Cela fait plus de trois ans que je n'ai pas ressenti cette sensation profonde de trop plein de la ville. Trop plein de Paris. On est en hiver et je me sens étouffée. Étouffée par le monde. Je n'ose même pas imaginer ce que je vais ressentir quand il va se remettre à faire chaud. Je n'ai plus aucune sensation de calme et de silence. En permanence, des gens dépassent les limites de mon espace physique. Pas volontairement, juste par manque de place.

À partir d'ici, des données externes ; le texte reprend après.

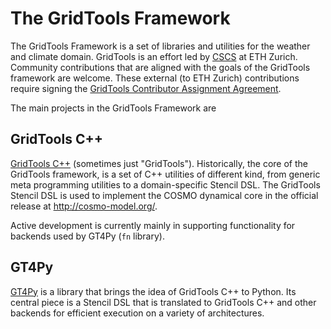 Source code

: # The GridTools Framework

The GridTools Framework is a set of libraries and utilities for the weather and climate domain. GridTools is an effort led by [CSCS](https://www.cscs.ch) at ETH Zurich. Community contributions that are aligned with the goals of the GridTools framework are welcome. These external (to ETH Zurich) contributions require signing the [GridTools Contributor Assignment Agreement](https://github.com/GridTools/CAA/blob/main/GridToolsCAA.pdf).

The main projects in the GridTools Framework are

## GridTools C++

[GridTools C++](https://github.com/GridTools/gridtools) (sometimes just "GridTools"). Historically, the core of the GridTools framework, is a set of C++ utilities of different kind, from generic meta programming utilities to a domain-specific Stencil DSL. The GridTools Stencil DSL is used to implement the COSMO dynamical core in the official release at http://cosmo-model.org/.

Active development is currently mainly in supporting functionality for backends used by GT4Py (`fn` library).

## GT4Py

[GT4Py](https://github.com/GridTools/gt4py/) is a library that brings the idea of GridTools C++ to Python. Its central piece is a Stencil DSL that is translated to GridTools C++ and other backends for efficient execution on a variety of architectures.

Tous les jours, dans le métro et dans la rue, je suis touchée, bousculée, frôlée. Moi-même, cela m'arrive de ne pas ralentir assez vite et de percuter quelqu'un ou de forcer pour entrer dans un métro déjà bondé. Parce que je sais déjà que le prochain sera aussi plein. Alors à quoi bon attendre.

J'essaie d'aménager mes horaires, mes parcours, mes sorties pour éviter le maximum de personnes mais je n'y arrive pas. Il y a du monde à chaque coin de rue, de station de métro, de pistes de cyclistes.

Dans la ville surpeuplée, le corps est en permanence mis à l'épreuve. Avec une surveillance accrue pour protéger son intimité, son espace vital, la non atteinte à son corps. Je ne compte plus le nombre de fois où je suis comprimée dans le métro.

J'arrive à un stade où mon corps devient en alerte quand il voit plein de monde. Je suis en train de basculer dans l'anxiété et l'agoraphobie.

Ma mère a du mal à comprendre pourquoi à 40 ans je suis autant fatiguée. J'essaie de lui expliquer ce qu'est mon quotidien : vivre avec 2 millions de parisiens et 12 millions de franciliens. Elle a commencé à entendre quand je lui ai expliqué qu'un soir j'avais fait 20 min de métro avec un mec qui soufflait dans son saxo en jouant une seule note. Toujours la même. Une sirène.

Je l'aime ma ville mais elle m'use à petit feu. Je suis en train de me consumer de l'intérieur. Je vois des années d'espérance de vie s'envoler. Je m'étais promis de faire 10 ans et de repartir avant les Jeux de 2024. Parce que les Jeux, on les redoute tous. On n'y voit pas la fête du sport. On y voit que du monde en plus dans une ville surchargée. 

Pourquoi je ne quitte pas Paris si c'est si dur à vivre ?

Parce que je n'en ai pas encore fait le tour. Parce que ces trois dernières années, on était beaucoup plus supportable. Parce que mes amis sont là et aussi parce qu'aujourd'hui, encore, ailleurs représente l'ennui.

J'espère qu'un jour pour mon corps et ma santé mentale, je ne penserai plus cela. J'espère que la maturité m'amènera à ne plus tout vouloir mais à savoir renoncer. On n'y est pas encore.

Allez, je pars quelques jours loin de Paris me ressourcer et faire le plein d'énergie pour de nouveau pouvoir affronter la ville.